US actor Brad Pitt (L) and US film director Quentin Tarantino pose during a photocall for the film “Once Upon a Time… in Hollywood” at the 72nd edition of the Cannes Film Festival in Cannes, southern France, on May 22, 2019. (Photo by Valery HACHE / AFP) (Photo credit should read VALERY HACHE/AFP/Getty Images)

Think about how long seven minutes is: You could complete one Kayla Itsines exercise sequence. You could boil an egg. You could reply to seven lingering texts. Yes, it is a considerable amount of time. If you were in Cannes this week, however, and watched Quentin Tarantino’s new film Once Upon A Time In Hollywood, you would have stood, clapping rapturously, for seven minutes.

Let’s be clear here: A seven-minute standing ovation for anything is a really long time. But by Cannes Film Festival standards, this ain’t nothing. In Cannes, it’s truly as short as we realised Brad Pitt actually is this week (5 foot 11).

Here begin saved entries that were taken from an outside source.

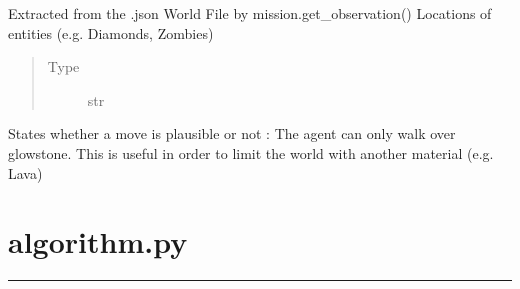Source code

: \documentclass[letterpaper,10pt,english]{sphinxmanual}
\begin{document}
\begin{fulllineitems}
\begin{fulllineitems}
\begin{quote}
\begin{description}
\end{description}\end{quote}

\end{fulllineitems}


\begin{fulllineitems}
\label{\detokenize{index:mission.observation.set_entity_locations}}
Extracted from the .json World File by mission.get\_observation()
Locations of entities (e.g. Diamonds, Zombies)
\begin{quote}\begin{description}
\item[{Type}] \leavevmode
str

\end{description}\end{quote}

\end{fulllineitems}


\begin{fulllineitems}
\label{\detokenize{index:mission.observation.at_junction}}
States whether a move is plausible or not : The agent can only walk over glowstone.
This is useful in order to limit the world with another material (e.g. Lava)

\end{fulllineitems}


\end{fulllineitems}

\label{\detokenize{index:module-algorithms.algorithm}}

\chapter{algorithm.py}
\label{\detokenize{index:algorithm-py}}

\bigskip\hrule\bigskip

\end{document}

To the rest of us, the applause lasted so long the film’s stars Margot Robbie and Leonardo DiCaprio didn’t really know what to do for at least three of those seven minutes, as seen in this video:

Also, whoever took this video got so close to the actors, it’s awkward – and bizarre.

Looking to history, you’ll see the longest standing ovation at the Cannes Film Festival happened in 2006 after the film Pan’s Labyrinth showed. Audiences clapped for an incomprehensible 22 minutes. In 2004, Michael Moore’s political documentary Farenheit 9/11’s applause lasted for 20 minutes while the 2012 film Mud starring Matthew McConaughey comes in third place with cheers lasting 18 minutes. Even Tarantino’s World War II drama, Inglourious Basterds, won a healthy 11-minute standing ovation in 2009.

It makes Rocketman’s five-minute standing ovation earlier this week look terrible.

But are standing ovations at the world’s most reputable festival a true measure of how good a film us? Or are they played out on purpose? It’s just all getting too long.

Once Upon A Time In Hollywood releases in Australian cinemas on August 15.